> **What is needed**:
Check each line of the entries for the string "useful". Report only how many lines have it.

> **Listed records**:
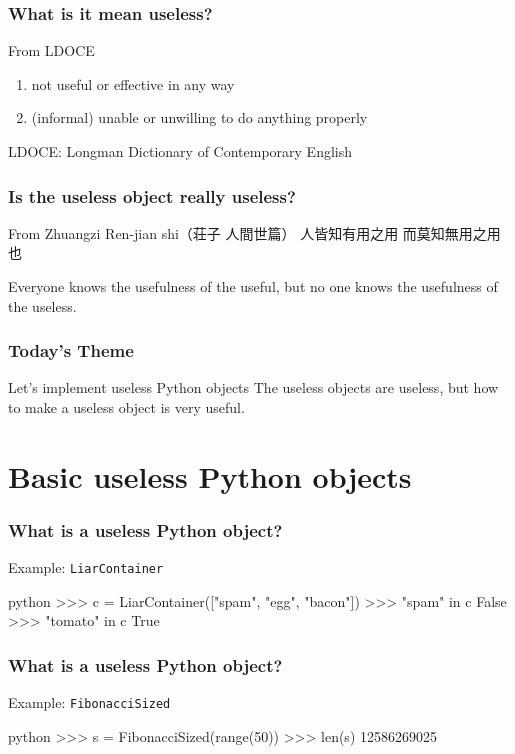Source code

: \documentclass[aspectratio=169,dvipdfmx,12pt,notheorems]{beamer}
\theoremstyle{definition}
\begin{document}
\begin{frame}\frametitle{What is it mean useless?}

\begin{block}{From LDOCE}
\begin{enumerate}
\item not useful or effective in any way
\item (informal) unable or unwilling to do anything properly
\end{enumerate}
\end{block}
LDOCE: Longman Dictionary of Contemporary English
\end{frame}

\begin{frame}\frametitle{Is the useless object really useless?}

\begin{block}{From Zhuangzi Ren-jian shi（荘子 人間世篇）}
人皆知有用之用 而莫知無用之用也
\end{block}
Everyone knows the usefulness of the useful, but no one knows the usefulness of the useless.

\end{frame}

\begin{frame}\frametitle{Today's Theme}

\begin{block}{Let's implement useless Python objects}
The useless objects are useless, but how to make a useless object is very useful.
\end{block}

\end{frame}

\section{Basic useless Python objects}

\begin{frame}[fragile]\frametitle{What is a useless Python object?}

\begin{exampleblock}{Example: \texttt{LiarContainer}}
\begin{pygments}{python}
>>> c = LiarContainer(["spam", "egg", "bacon"])
>>> "spam" in c
False
>>> "tomato" in c
True
\end{pygments}
\end{exampleblock}

\end{frame}
\begin{frame}[fragile]\frametitle{What is a useless Python object?}

\begin{exampleblock}{Example: \texttt{FibonacciSized}}
\begin{pygments}{python}
>>> s = FibonacciSized(range(50))
>>> len(s)
12586269025
\end{pygments}
\end{exampleblock}

\end{frame}
\end{document}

> **Result**:
3